• SUPPLIED ENTRIES
*****

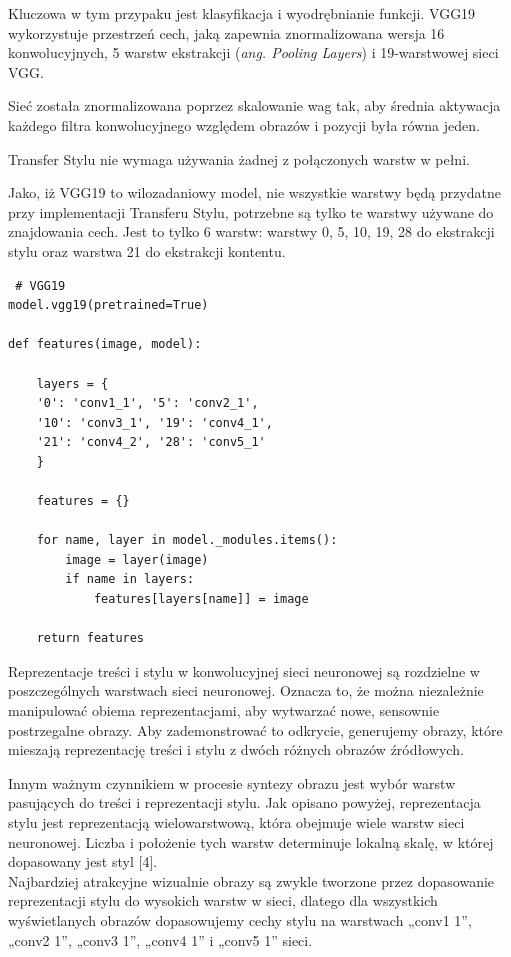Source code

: \documentclass[brudnopis]{xmgr}
\begin{document}
Kluczowa w tym przypaku jest klasyfikacja i wyodrębnianie funkcji.
VGG19 wykorzystuje przestrzeń cech, jaką zapewnia znormalizowana wersja 16 konwolucyjnych, 5 warstw ekstrakcji (\textit{ang. Pooling Layers}) i 19-warstwowej sieci VGG. 

Sieć została znormalizowana poprzez skalowanie wag tak, aby średnia aktywacja każdego filtra konwolucyjnego względem obrazów i pozycji była równa jeden. 

Transfer Stylu nie wymaga używania żadnej z połączonych warstw w pełni. 

Jako, iż VGG19 to wilozadaniowy model, nie wszystkie warstwy będą przydatne przy implementacji Transferu Stylu, potrzebne są tylko te warstwy używane do znajdowania cech. Jest to tylko 6 warstw: warstwy 0, 5, 10, 19, 28 do ekstrakcji stylu oraz warstwa 21 do ekstrakcji kontentu.

\begin{lstlisting}
 # VGG19
model.vgg19(pretrained=True) 
 
def features(image, model):

	layers = {
	'0': 'conv1_1', '5': 'conv2_1', 
	'10': 'conv3_1', '19': 'conv4_1', 
	'21': 'conv4_2', '28': 'conv5_1'
	}

	features = {}

	for name, layer in model._modules.items():
		image = layer(image)
		if name in layers:
			features[layers[name]] = image

	return features
\end{lstlisting}


Reprezentacje treści i stylu w konwolucyjnej sieci neuronowej są rozdzielne w poszczególnych warstwach sieci neuronowej. Oznacza to, że można niezależnie manipulować obiema reprezentacjami, aby wytwarzać nowe, sensownie postrzegalne obrazy. Aby zademonstrować to odkrycie, generujemy obrazy, które mieszają reprezentację treści i stylu z dwóch różnych obrazów źródłowych.

Innym ważnym czynnikiem w procesie syntezy obrazu jest wybór warstw pasujących do treści i reprezentacji stylu. Jak opisano powyżej, reprezentacja stylu jest reprezentacją wielowarstwową, która obejmuje wiele warstw sieci neuronowej. Liczba i położenie tych warstw determinuje lokalną skalę, w której dopasowany jest styl [4]. 
\\
 Najbardziej atrakcyjne wizualnie obrazy są zwykle tworzone przez dopasowanie reprezentacji stylu do wysokich warstw w sieci, dlatego dla wszystkich wyświetlanych obrazów dopasowujemy cechy stylu na warstwach „conv1 1”, „conv2 1”, „conv3 1”, „conv4 1” i „conv5 1” sieci.
\end{document}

*****

• THE TASK
Exactly restate the lines from the beginning of the data through the line with "VGG19 wykorzystuje przestrzeń", and no others, keeping pictures out.

• YOUR RESPONSE
Source code

: \documentclass[brudnopis]{xmgr}
\begin{document}
Kluczowa w tym przypaku jest klasyfikacja i wyodrębnianie funkcji.
VGG19 wykorzystuje przestrzeń cech, jaką zapewnia znormalizowana wersja 16 konwolucyjnych, 5 warstw ekstrakcji (\textit{ang. Pooling Layers}) i 19-warstwowej sieci VGG. 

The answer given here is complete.